La madre, oggi 31enne, era nata priva di utero a causa di una rara patologia congenita: il che significa che per tantissimi anni è stata pienamente consapevole di non poter avere figli, nonostante evidentemente desiderasse averne. Questo ci aiuta a riflettere a come possa essere forte il desiderio di maternità in una donna e di come possa essere profonda la sintonia di una coppia che desidera davvero avere dei figli e non si rassegna, neppure davanti alla evidenza del limite insormontabile della mancanza di utero.
Ma ci dice anche come possa essere profonda la comprensione di questo desiderio di maternità, di genitorialità, così radicato nel cuore umano da spingere ostetrici, ginecologi e chirurghi competenti in fatto di trapianti ad osare l’impossibile. Senza credere che la maternità e la genitorialità abbiano un valore infinito in sé e nella vita concreta di una coppia, forse non avrebbero osato tanto.
Si è creata quindi una congiuntura speciale, che ha visto in una coppia un enorme desiderio di avere un figlio e in ben due équipe mediche una competenza decisamente superiore agli standard medi. Il desiderio del figlio ha intercettato la competenza di chi poteva sfidare l’impossibile, almeno fino a quel momento. Ma c’è anche un altro interlocutore prezioso in questa vicenda: il marito della donna a cui è stato prelevato l’utero e che evidentemente ha creduto nella possibilità che la moglie potesse vivere una sorta di proiezione della propria maternità, anche dopo la morte.

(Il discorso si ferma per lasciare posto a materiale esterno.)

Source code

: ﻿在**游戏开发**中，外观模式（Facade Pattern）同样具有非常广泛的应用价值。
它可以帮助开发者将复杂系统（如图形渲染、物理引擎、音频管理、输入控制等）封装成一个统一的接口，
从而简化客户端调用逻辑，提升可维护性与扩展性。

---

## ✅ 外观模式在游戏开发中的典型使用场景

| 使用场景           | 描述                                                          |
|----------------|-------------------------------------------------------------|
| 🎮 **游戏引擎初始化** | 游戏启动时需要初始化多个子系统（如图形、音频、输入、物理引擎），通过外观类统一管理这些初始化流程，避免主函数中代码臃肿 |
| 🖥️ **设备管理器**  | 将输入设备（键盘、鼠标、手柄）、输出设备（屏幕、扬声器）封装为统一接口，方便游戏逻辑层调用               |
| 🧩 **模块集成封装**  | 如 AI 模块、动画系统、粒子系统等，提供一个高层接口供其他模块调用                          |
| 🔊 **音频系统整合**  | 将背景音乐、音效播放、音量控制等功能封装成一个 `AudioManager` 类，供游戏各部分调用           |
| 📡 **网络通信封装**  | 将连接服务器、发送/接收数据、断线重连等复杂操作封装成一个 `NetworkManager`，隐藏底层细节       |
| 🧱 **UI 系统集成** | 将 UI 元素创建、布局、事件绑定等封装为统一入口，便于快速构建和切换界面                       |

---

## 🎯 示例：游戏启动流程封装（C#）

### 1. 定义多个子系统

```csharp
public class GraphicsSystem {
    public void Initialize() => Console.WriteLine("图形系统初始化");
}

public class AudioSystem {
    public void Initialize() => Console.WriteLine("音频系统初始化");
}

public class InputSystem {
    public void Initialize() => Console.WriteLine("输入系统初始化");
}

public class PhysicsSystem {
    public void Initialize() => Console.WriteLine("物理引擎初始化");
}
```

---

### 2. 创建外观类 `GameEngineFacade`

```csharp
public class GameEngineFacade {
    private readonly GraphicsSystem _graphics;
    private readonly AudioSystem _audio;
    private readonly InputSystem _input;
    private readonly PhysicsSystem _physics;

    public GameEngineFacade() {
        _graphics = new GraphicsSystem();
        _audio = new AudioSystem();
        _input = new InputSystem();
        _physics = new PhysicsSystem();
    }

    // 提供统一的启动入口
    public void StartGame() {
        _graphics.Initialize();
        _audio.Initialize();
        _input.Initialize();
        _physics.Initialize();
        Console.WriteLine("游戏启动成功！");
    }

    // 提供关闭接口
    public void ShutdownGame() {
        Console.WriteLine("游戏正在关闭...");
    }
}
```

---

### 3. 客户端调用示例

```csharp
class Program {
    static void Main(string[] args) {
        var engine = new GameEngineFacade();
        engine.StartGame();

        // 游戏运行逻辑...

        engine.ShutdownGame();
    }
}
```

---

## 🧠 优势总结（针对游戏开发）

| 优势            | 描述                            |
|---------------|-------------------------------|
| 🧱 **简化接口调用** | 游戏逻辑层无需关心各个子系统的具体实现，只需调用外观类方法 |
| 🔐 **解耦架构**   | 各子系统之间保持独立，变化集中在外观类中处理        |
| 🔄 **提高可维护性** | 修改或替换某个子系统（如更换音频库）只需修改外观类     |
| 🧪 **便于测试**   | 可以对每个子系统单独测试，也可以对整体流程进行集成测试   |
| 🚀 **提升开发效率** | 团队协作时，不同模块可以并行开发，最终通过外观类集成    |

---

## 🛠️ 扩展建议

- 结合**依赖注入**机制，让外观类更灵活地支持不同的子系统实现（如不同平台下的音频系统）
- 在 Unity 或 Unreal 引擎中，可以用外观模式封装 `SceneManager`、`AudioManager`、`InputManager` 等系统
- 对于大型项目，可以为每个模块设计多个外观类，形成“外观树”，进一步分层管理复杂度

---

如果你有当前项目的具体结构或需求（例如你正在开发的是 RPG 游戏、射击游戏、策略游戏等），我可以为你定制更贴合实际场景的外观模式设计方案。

Le interviste fatte ai due uomini, il padre della bambina appena nata e il marito della donna deceduta riflettono un amore alla vita, una solidarietà e una capacità di andare oltre le proprie paure e le proprie ansie che mostra senza dubbio quanto possa essere forte il desiderio di paternità, sia in modo diretto che indiretto.
Competenza e passione sono facilmente riscontrabili nell’équipe multidisciplinare composta dai professori Pierfrancesco Veroux, Paolo Scollo, Massimiliano Veroux e Giuseppe Scibilia, fin dall’inizio del loro lavoro nell’ambito del programma sperimentale coordinato dal Centro nazionale trapianti. Ma senza il forte desiderio di genitorialità della coppia non avrebbero potuto superiore tutte le difficoltà che certamente si sono presentate lungo tutto l’iter necessario a far nascere il figlio così desiderato. Al trapianto dell’utero, infatti, è seguito un lungo percorso di fecondazione assistita omologa, resa possibile dagli ovociti della donna prelevati e conservati, prima dell’intervento, nella biobanca per la preservazione della fertilità dello stesso ospedale. Ma niente ha turbato la determinazione degli aspiranti genitori, neppure il Covid, che ha obbligato ad anticipare il momento del parto e che ha reso necessario subito dopo che madre e figlia fossero messe nei rispettivi reparti di terapia intensiva.
Davanti a tante discussioni di questi giorni su tematiche legate alla maternità, questa appare una risposta forte e chiara su quanto possa apparire forte, nelle donne e negli uomini, il desiderio di essere madri e padri. Una risposta ai bisogni profondi di donne e uomini della nostra società, capace di sfidare tecniche mai sperimentate finora.